É mancata e manca da parte dei miei sacerdoti la premurosa vigilanza su di un punto centrale della vita cristiana. I cristiani tutti partecipano al Mistero dell'Incarnazione (quindi maggiormente i sacerdoti), con la ferma coerenza alla fede in questo grande Mistero. Se Io, Verbo di Dio, mi sono incarnato per potere comunicare la mia Vita divina agli uomini, per sollevarli, aiutarli e incamminarli alla vita eterna, gli uomini ragionevolmente dovrebbero accettare con gioia tutte le conseguenze derivanti da questo grande Mistero, vivendole con fedeltà nella loro vita quotidiana. Figlio, tu stesso puoi considerare come il paganesimo abbia allontanato i miei fedeli e con essi molti miei sacerdoti dalla Realtà divina, riducendo tutto a dei più o meno fastosi riti paganeggianti.

Coerenti al Battesimo

Ed ora rispondo direttamente alla tua domanda, anche se la risposta la puoi trovare in un precedente colloquio. Voi sacerdoti non siete semplici cristiani; Io vi ho prescelti per essere i miei Ministri sulla terra. Vi ho prescelti per essere l'oggetto della mia predilezione e del mio amore.

Io vi ho tolto dal mondo, pur lasciandovi nel mondo perché voi siate strumenti, collaboratori e corredentori nell'attuazione del Mistero della salvezza. Vi ho rivestiti di una dignità e potenza di cui non avete piena coscienza, e di cui ben poco vi servite per l'efficacia del vostro ministero. Voi dovreste, con maggior rigore, essere fermissimamente coerenti al vostro Battesimo, alla vostra cresima, al vostro al mio sacerdozio. Come fu per la Madre mia, che pronunciando il suo "fiat", fu causa di un prodigio così grande che cielo e terra non possono contenere (le cui conseguenze hanno cambiato le sorti di tutta l'umanità, nel tempo e nell'eternità), così è per voi sacerdoti che pronunciate le parole della Consacrazione.

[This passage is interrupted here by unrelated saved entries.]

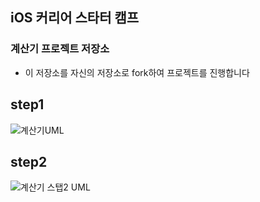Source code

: ## iOS 커리어 스타터 캠프

### 계산기 프로젝트 저장소

- 이 저장소를 자신의 저장소로 fork하여 프로젝트를 진행합니다

## step1
![계산기UML](https://user-images.githubusercontent.com/98506825/168953617-9e8e5827-29e1-4201-95b6-dc35a131ecb3.png)

## step2
![계산기 스탭2 UML](https://user-images.githubusercontent.com/98506825/169754905-5d5874ce-5d0d-4732-872e-0187050c72db.jpeg)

Dovete credere che Io, Verbo di Dio, mi faccio Carne e Sangue, Anima e Divinità nelle vostre mani. Come la Madre mia, nel momento in cui diede il suo libero, consapevole e responsabile consenso, provocò il simultaneo intervento di Me, Uno e Trino, così voi nella Consacrazione provocate il simultaneo intervento della Trinità divina, presente anche la Madre mia e vostra. Credere fermamente Figlio, se un sacerdote è permeato e compenetrato da questa fede, se un sacerdote crede fermamente in questa Realtà divina, testimonianza dell'Amore infinito di Dio, questo sacerdote si trasforma; la sua vita diventa meravigliosamente feconda. Nel Mistero dell'Incarnazione (che per opera sua Dio rinnova nelle sue mani non per nulla consacrate) egli trova la sorgente inesauribile dei doni del mio Cuore misericordioso. Nessuna potenza avversa gli potrà resistere, perché Io sono in lui e lui in Me. Figlio mio, abbiamo insieme veduto un altro aspetto dello squallore che questa generazione incredula manifesta. Voglimi bene, tendi a Me giorno e notte, ripagami con il tuo amore e con la tua fede della freddezza di tanti miei ministri, che molto amo e che voglio salvi. Ti benedico; con te benedico le persone care. Ricordati che la mia benedizione è ombrello di protezione e scudo di difesa.